A restraining order is made against a named person. It works to prevent that person from:
- residing with the child or young person
- using or threatening violence, or causing or threatening to cause physical harm to the child or young person
- molesting the child or young person, or any person they reside with, by watching or besetting their place of residence, work, or education, or by following or waylaying them in any public place or by contacting them in any way.
Points to note about a restraining order:
- an interim restraining order can also be made at the start of Court proceedings.
- the Court will sometimes amend/customise the wording of the restraining order
- a restraining order can remain in place while the young persons is 17, 18, 19 years
- a restraining order can remain in place even though the other orders have expired or been discharged.
Non-molestation Order - Domestic Protection Act 1982
A non-molestation order prevents a separated partner from stalking and from entering the applicant’s property. However it ceases to apply if the couple began living together again.
Non-Molestation Orders were replaced by Protection Orders with the Domestic Violence Act in 1995. Orders made prior to 1995 may still be in place.
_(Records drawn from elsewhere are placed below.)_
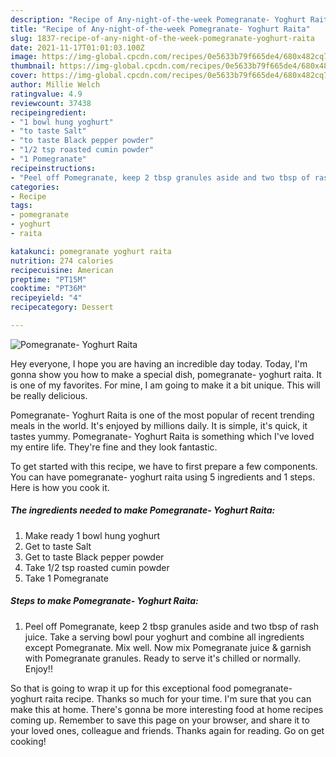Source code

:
 ```yaml
---
description: "Recipe of Any-night-of-the-week Pomegranate- Yoghurt Raita"
title: "Recipe of Any-night-of-the-week Pomegranate- Yoghurt Raita"
slug: 1837-recipe-of-any-night-of-the-week-pomegranate-yoghurt-raita
date: 2021-11-17T01:01:03.100Z
image: https://img-global.cpcdn.com/recipes/0e5633b79f665de4/680x482cq70/pomegranate-yoghurt-raita-recipe-main-photo.jpg
thumbnail: https://img-global.cpcdn.com/recipes/0e5633b79f665de4/680x482cq70/pomegranate-yoghurt-raita-recipe-main-photo.jpg
cover: https://img-global.cpcdn.com/recipes/0e5633b79f665de4/680x482cq70/pomegranate-yoghurt-raita-recipe-main-photo.jpg
author: Millie Welch
ratingvalue: 4.9
reviewcount: 37438
recipeingredient:
- "1 bowl hung yoghurt"
- "to taste Salt"
- "to taste Black pepper powder"
- "1/2 tsp roasted cumin powder"
- "1 Pomegranate"
recipeinstructions:
- "Peel off Pomegranate, keep 2 tbsp granules aside and two tbsp of rash juice. Take a serving bowl pour yoghurt and combine all ingredients except Pomegranate. Mix well. Now mix Pomegranate juice &amp; garnish with Pomegranate granules. Ready to serve it&#39;s chilled or normally. Enjoy!!"
categories:
- Recipe
tags:
- pomegranate
- yoghurt
- raita

katakunci: pomegranate yoghurt raita 
nutrition: 274 calories
recipecuisine: American
preptime: "PT15M"
cooktime: "PT36M"
recipeyield: "4"
recipecategory: Dessert

---
```



![Pomegranate- Yoghurt Raita](https://img-global.cpcdn.com/recipes/0e5633b79f665de4/680x482cq70/pomegranate-yoghurt-raita-recipe-main-photo.jpg)

Hey everyone, I hope you are having an incredible day today. Today, I'm gonna show you how to make a special dish, pomegranate- yoghurt raita. It is one of my favorites. For mine, I am going to make it a bit unique. This will be really delicious.



Pomegranate- Yoghurt Raita is one of the most popular of recent trending meals in the world. It's enjoyed by millions daily. It is simple, it's quick, it tastes yummy. Pomegranate- Yoghurt Raita is something which I've loved my entire life. They're fine and they look fantastic.


To get started with this recipe, we have to first prepare a few components. You can have pomegranate- yoghurt raita using 5 ingredients and 1 steps. Here is how you cook it.

<!--inarticleads1-->

##### The ingredients needed to make Pomegranate- Yoghurt Raita:

1. Make ready 1 bowl hung yoghurt
1. Get to taste Salt
1. Get to taste Black pepper powder
1. Take 1/2 tsp roasted cumin powder
1. Take 1 Pomegranate




<!--inarticleads2-->

##### Steps to make Pomegranate- Yoghurt Raita:

1. Peel off Pomegranate, keep 2 tbsp granules aside and two tbsp of rash juice. Take a serving bowl pour yoghurt and combine all ingredients except Pomegranate. Mix well. Now mix Pomegranate juice &amp; garnish with Pomegranate granules. Ready to serve it&#39;s chilled or normally. Enjoy!!




So that is going to wrap it up for this exceptional food pomegranate- yoghurt raita recipe. Thanks so much for your time. I'm sure that you can make this at home. There's gonna be more interesting food at home recipes coming up. Remember to save this page on your browser, and share it to your loved ones, colleague and friends. Thanks again for reading. Go on get cooking!
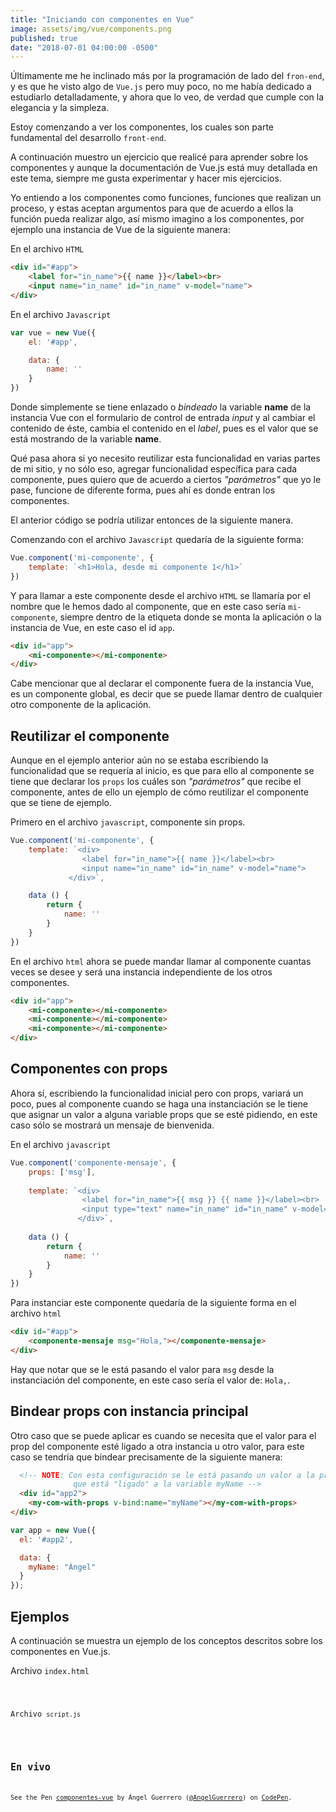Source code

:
```yaml
---
title: "Iniciando con componentes en Vue"
image: assets/img/vue/components.png
published: true
date: "2018-07-01 04:00:00 -0500"
---
```


Últimamente me he inclinado más por la programación de lado del `fron-end`, y es que he visto algo de `Vue.js` pero muy poco, no me había dedicado a estudiarlo detalladamente, y ahora que lo veo, de verdad que cumple con la elegancia y la simpleza. 

Estoy comenzando a ver los componentes, los cuales son parte fundamental del desarrollo `front-end`.

A continuación muestro un ejercicio que realicé para aprender sobre los componentes y aunque la documentación de Vue.js está muy detallada en este tema, siempre me gusta experimentar y hacer mis ejercicios.

Yo entiendo a los componentes como funciones, funciones que realizan un proceso, y estas aceptan argumentos para que de acuerdo a ellos la función pueda realizar algo, así mismo imagino a los componentes, por ejemplo una instancia de Vue de la siguiente manera:

En el archivo `HTML`
```html
<div id="#app">
    <label for="in_name">{{ name }}</label><br>
    <input name="in_name" id="in_name" v-model="name">
</div>
```

En el archivo `Javascript`
```javascript
var vue = new Vue({
    el: '#app',

    data: {
        name: ''
    }
})
```

Donde simplemente se tiene enlazado o _bindeado_ la variable **name** de la instancia Vue con el formulario de control de entrada _input_ y al cambiar el contenido de éste, cambia el contenido en el _label_, pues es el valor que se está mostrando de la variable **name**.

Qué pasa ahora si yo necesito reutilizar esta funcionalidad en varias partes de mi sitio, y no sólo eso, agregar funcionalidad específica para cada componente, pues quiero que de acuerdo a ciertos _"parámetros"_ que yo le pase, funcione de diferente forma, pues ahí es donde entran los componentes.

El anterior código se podría utilizar entonces de la siguiente manera.

Comenzando con el archivo `Javascript` quedaría de la siguiente forma:

```javascript
Vue.component('mi-componente', {
    template: `<h1>Hola, desde mi componente 1</h1>`
})
```

Y para llamar a este componente desde el archivo `HTML` se llamaría por el nombre que le hemos dado al componente, que en este caso sería `mi-componente`, siempre dentro de la etiqueta donde se monta la aplicación o la instancia de Vue, en este caso el id `app`.

```html
<div id="app">
    <mi-componente></mi-componente>
</div>
```

Cabe mencionar que al declarar el componente fuera de la instancia Vue, es un componente global, es decir que se puede llamar dentro de cualquier otro componente de la aplicación.

## Reutilizar el componente

Aunque en el ejemplo anterior aún no se estaba escribiendo la funcionalidad que se requería al inicio, es que para ello al componente se tiene que declarar los `props` los cuáles son _"parámetros"_ que recibe el componente, antes de ello un ejemplo de cómo reutilizar el componente que se tiene de ejemplo.

Primero en el archivo `javascript`, componente sin props.

```javascript
Vue.component('mi-componente', {
    template: `<div>
                <label for="in_name">{{ name }}</label><br>
                <input name="in_name" id="in_name" v-model="name">
             </div>`,

    data () {
        return {
            name: ''
        }
    }
})
```

En el archivo `html` ahora se puede mandar llamar al componente cuantas veces se desee y será una instancia independiente de los otros componentes.

```html
<div id="app">
    <mi-componente></mi-componente>
    <mi-componente></mi-componente>
    <mi-componente></mi-componente>
</div>
```

## Componentes con props

Ahora sí, escribiendo la funcionalidad inicial pero con props, variará un poco, pues al componente cuando se haga una instanciación se le tiene que asignar un valor a alguna variable props que se esté pidiendo, en este caso sólo se mostrará un mensaje de bienvenida.

En el archivo `javascript`
```javascript
Vue.component('componente-mensaje', {
    props: ['msg'],
    
    template: `<div>
                <label for="in_name">{{ msg }} {{ name }}</label><br>
                <input type="text" name="in_name" id="in_name" v-model="name">
               </div>`,
    
    data () {
        return {
            name: ''
        }
    }
})
```

Para instanciar este componente quedaría de la siguiente forma en el archivo `html`

```html
<div id="#app">
    <componente-mensaje msg="Hola,"></componente-mensaje>
</div>
```

Hay que notar que se le está pasando el valor para `msg` desde la instanciación del componente, en este caso sería el valor de: `Hola,`.

## Bindear props con instancia principal
Otro caso que se puede aplicar es cuando se necesita que el valor para el prop del componente esté ligado a otra instancia u otro valor, para este caso se tendría que bindear precisamente de la siguiente manera:

```html
  <!-- NOTE: Con esta configuración se le está pasando un valor a la propiedad
              que está "ligado" a la variable myName -->
  <div id="app2">
    <my-com-with-props v-bind:name="myName"></my-com-with-props>
</div>
```

```javascript
var app = new Vue({
  el: '#app2',

  data: {
    myName: "Ángel"
  }
});
```

## Ejemplos

A continuación se muestra un ejemplo de los conceptos descritos sobre los componentes en Vue.js.

Archivo `index.html`

<code data-gist-id="714d0e099f7b040b7c564ccdd95c3860" data-gist-file="index.html">

Archivo `script.js`

<code data-gist-id="714d0e099f7b040b7c564ccdd95c3860" data-gist-file="script.js">

## En vivo

<p data-height="382" data-theme-id="light" data-slug-hash="zMYQJd" data-default-tab="html,result" data-user="AngelGuerrero" data-pen-title="componentes-vue" data-preview="true" class="codepen">See the Pen <a href="https://codepen.io/AngelGuerrero/pen/zMYQJd/">componentes-vue</a> by Ángel Guerrero (<a href="https://codepen.io/AngelGuerrero">@AngelGuerrero</a>) on <a href="https://codepen.io">CodePen</a>.</p>
<script async src="https://static.codepen.io/assets/embed/ei.js"></script>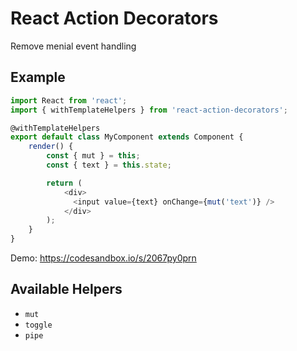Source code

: # React Action Decorators

Remove menial event handling

## Example

```js
import React from 'react';
import { withTemplateHelpers } from 'react-action-decorators';

@withTemplateHelpers
export default class MyComponent extends Component {
    render() {
        const { mut } = this;
        const { text } = this.state;

        return (
            <div>
              <input value={text} onChange={mut('text')} />
            </div>
        );
    }
}
```

Demo: https://codesandbox.io/s/2067py0prn

## Available Helpers

- `mut`
- `toggle`
- `pipe`
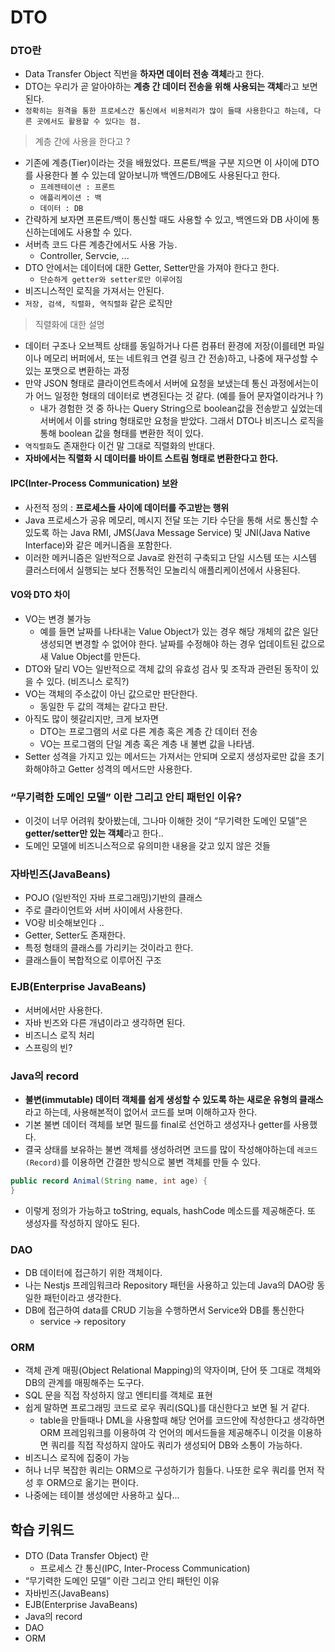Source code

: # DTO


### DTO란
- Data Transfer Object 직번을 **하자면 데이터 전송 객체**라고 한다.
- DTO는 우리가 곧 알아야하는 **계층 간 데이터 전송을 위해 사용되는 객체**라고 보면 된다.
- `정확히는 원격을 통한 프로세스간 통신에서 비용처리가 많이 들때 사용한다고 하는데, 다른 곳에서도 활용할 수 있다는 점.`

> 계층 간에 사용을 한다고 ? 
- 기존에 계층(Tier)이라는 것을 배웠었다. 프론트/백을 구분 지으면 이 사이에 DTO를 사용한다 볼 수 있는데 알아보니까 백엔드/DB에도 사용된다고 한다. 
    - `프레젠테이션 : 프론트`
    - `애플리케이션 : 백`
    - `데이터 : DB`
- 간략하게 보자면 프론트/백이 통신할 때도 사용할 수 있고, 백엔드와 DB 사이에 통신하는데에도 사용할 수 있다. 
- 서버측 코드 다른 계층간에서도 사용 가능.
    - Controller, Servcie, ...
- DTO 안에서는 데이터에 대한 Getter, Setter만을 가져야 한다고 한다. 
    - `단순하게 getter와 setter로만 이루어짐`
- 비즈니스적인 로직을 가져서는 안된다. 
- `저장, 검색, 직렬화, 역직렬화` 같은 로직만

> 직렬화에 대한 설명
- 데이터 구조나 오브젝트 상태를 동일하거나 다른 컴퓨터 환경에 저장(이를테면 파일이나 메모리 버퍼에서, 또는 네트워크 연결 링크 간 전송)하고, 나중에 재구성할 수 있는 포맷으로 변환하는 과정
- 만약 JSON 형태로 클라이언트측에서 서버에 요청을 보냈는데 통신 과정에서는이가 어느 일정한 형태의 데이터로 변경된다는 것 같다. (예를 들어 문자열이라거나 ?)
    - 내가 경험한 것 중 하나는 Query String으로 boolean값을 전송받고 싶었는데 서버에서 이를 string 형태로만 요청을 받았다. 그래서 DTO나 비즈니스 로직을 통해 boolean 값을 형태를 변환한 적이 있다.
- `역직렬화`도 존재한다 이건 말 그대로 직렬화의 반대다.
- **자바에서는 직렬화 시 데이터를 바이트 스트림 형태로 변환한다고 한다.**

#### IPC(Inter-Process Communication) 보완
- 사전적 정의 : **프로세스들 사이에 데이터를 주고받는 행위**
- Java 프로세스가 공유 메모리, 메시지 전달 또는 기타 수단을 통해 서로 통신할 수 있도록 하는 Java RMI, JMS(Java Message Service) 및 JNI(Java Native Interface)와 같은 메커니즘을 포함한다. 
- 이러한 메커니즘은 일반적으로 Java로 완전히 구축되고 단일 시스템 또는 시스템 클러스터에서 실행되는 보다 전통적인 모놀리식 애플리케이션에서 사용된다.


#### VO와 DTO 차이 
- VO는 변경 불가능 
    - 예를 들면 날짜를 나타내는 Value Object가 있는 경우 해당 개체의 값은 일단 생성되면 변경할 수 없어야 한다. 날짜를 수정해야 하는 경우 업데이트된 값으로 새 Value Object를 만든다.
- DTO와 달리 VO는 일반적으로 객체 값의 유효성 검사 및 조작과 관련된 동작이 있을 수 있다. (비즈니스 로직?)
- VO는 객체의 주소값이 아닌 값으로만 판단한다. 
    - 동일한 두 값의 객체는 같다고 판단.
- 아직도 많이 헷갈리지만, 크게 보자면
    - DTO는 프로그램의 서로 다른 계층 혹은 계층 간 데이터 전송
    - VO는 프로그램의 단일 계층 혹은 계층 내 불변 값을 나타냄.
- Setter 성격을 가지고 있는 메서드는 가져서는 안되며 오로지 생성자로만 값을 초기화해야하고 Getter 성격의 메서드만 사용한다.

### “무기력한 도메인 모델” 이란 그리고 안티 패턴인 이유?
- 이것이 너무 어려워 찾아봤는데, 그나마 이해한 것이 “무기력한 도메인 모델”은 **getter/setter만 있는 객체**라고 한다..
- 도메인 모델에 비즈니스적으로 유의미한 내용을 갖고 있지 않은 것들

### 자바빈즈(JavaBeans)
- POJO (일반적인 자바 프로그래밍)기반의 클래스
- 주로 클라이언트와 서버 사이에서 사용한다. 
- VO랑 비슷해보인다 ..
- Getter, Setter도 존재한다.
- 특정 형태의 클래스를 가리키는 것이라고 한다. 
- 클래스들이 복합적으로 이루어진 구조

### EJB(Enterprise JavaBeans)
- 서버에서만 사용한다. 
- 자바 빈즈와 다른 개념이라고 생각하면 된다. 
- 비즈니스 로직 처리 
- 스프링의 빈?

### Java의 record
- **불변(immutable) 데이터 객체를 쉽게 생성할 수 있도록 하는 새로운 유형의 클래스**라고 하는데, 사용해본적이 없어서 코드를 보며 이해하고자 한다. 
- 기본 불변 데이터 객체를 보면 필드를 final로 선언하고 생성자나 getter를 사용했다. 
- 결국 상태를 보유하는 불변 객체를 생성하려면 코드를 많이 작성해야하는데 `레코드(Record)`를 이용하면 간결한 방식으로 불변 객체를 만들 수 있다.

```java
public record Animal(String name, int age) {
}
```
- 이렇게 정의가 가능하고 toString, equals, hashCode 메소드를 제공해준다. 또 생성자를 작성하지 않아도 된다.


### DAO
- DB 데이터에 접근하기 위한 객체이다. 
- 나는 Nestjs 프레임워크라 Repository 패턴을 사용하고 있는데 Java의 DAO랑 동일한 패턴이라고 생각한다.
- DB에 접근하여 data를 CRUD 기능을 수행하면서 Service와 DB를 통신한다
    - service -> repository 

### ORM
- 객체 관계 매핑(Object Relational Mapping)의 약자이며, 단어 뜻 그대로 객체와 DB의 관계를 매핑해주는 도구다.
- SQL 문을 직접 작성하지 않고 엔티티를 객체로 표현
- 쉽게 말하면 프로그래밍 코드로 로우 쿼리(SQL)를 대신한다고 보면 될 거 같다. 
    - table을 만들때나 DML을 사용할때 해당 언어를 코드안에 작성한다고 생각하면 ORM 프레임워크를 이용하여 각 언어의 메서드들을 제공해주니 이것을 이용하면 쿼리를 직접 작성하지 않아도 쿼리가 생성되어 DB와 소통이 가능하다. 
- 비즈니스 로직에 집중이 가능
- 허나 너무 복잡한 쿼리는 ORM으로 구성하기가 힘들다. 나또한 로우 쿼리를 먼저 작성 후 ORM으로 옮기는 편이다.
- 나중에는 테이블 생성에만 사용하고 싶다...

## 학습 키워드
- DTO (Data Transfer Object) 란
    - 프로세스 간 통신(IPC, Inter-Process Communication)
- “무기력한 도메인 모델” 이란 그리고 안티 패턴인 이유
- 자바빈즈(JavaBeans)
- EJB(Enterprise JavaBeans)
- Java의 record
- DAO
- ORM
Restraining Order - Harassment Act
These are civil orders made under section 9 of Harassment Act.
Harassment Act Restraining Orders:
- are only for situations where the Domestic Violence Act does not apply. If there is a domestic relationship, a Harassment Act restraining order will not be made
- can be applied for if you are being harassed by someone and fear for your safety
- are granted by the District Court
- prevent the specified person contacting you
- can be used to protect children
- remain in force for not more than one year.
More information can be found at the Community Law website.
Non-contact Order - Victims' Orders Against Violent Offenders Act, 2014
A non-contact order protects victims of serious violent offences. They are an acknowledgement of the negative effects of offending on victims.
- a person can apply for a non-contact order if they were a victim of a violent offence where the offender was sent to prison for more than 2 years.
- prohibits an offender from contacting their victim in any way
- the judge can impose special conditions, depending on each case. Orders may stop an offender from living or working in particular areas, or visiting those areas
- victims can apply to the court for a non-contact order at any time after the offender has been sentenced.
More information can be found at the Ministry of Justice website.